▶ **WORK TO BE COMPLETED**:
Using the records below, give the number of lines where the string "image" shows up. Add nothing to it.

▶ **ENTRIES SUPPLIED**:
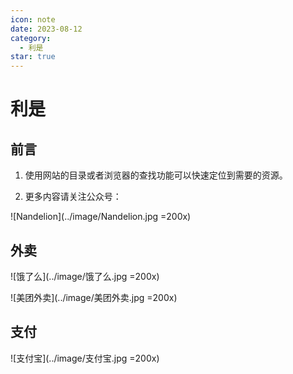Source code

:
 ```yaml
---
icon: note
date: 2023-08-12
category:
  - 利是
star: true
---
```


# 利是

## 前言

1. 使用网站的目录或者浏览器的查找功能可以快速定位到需要的资源。

2. 更多内容请关注公众号：

  ![Nandelion](../image/Nandelion.jpg =200x)

## 外卖

![饿了么](../image/饿了么.jpg =200x)

![美团外卖](../image/美团外卖.jpg =200x)

## 支付

![支付宝](../image/支付宝.jpg =200x)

▶ **YOUR RESPONSE**:
4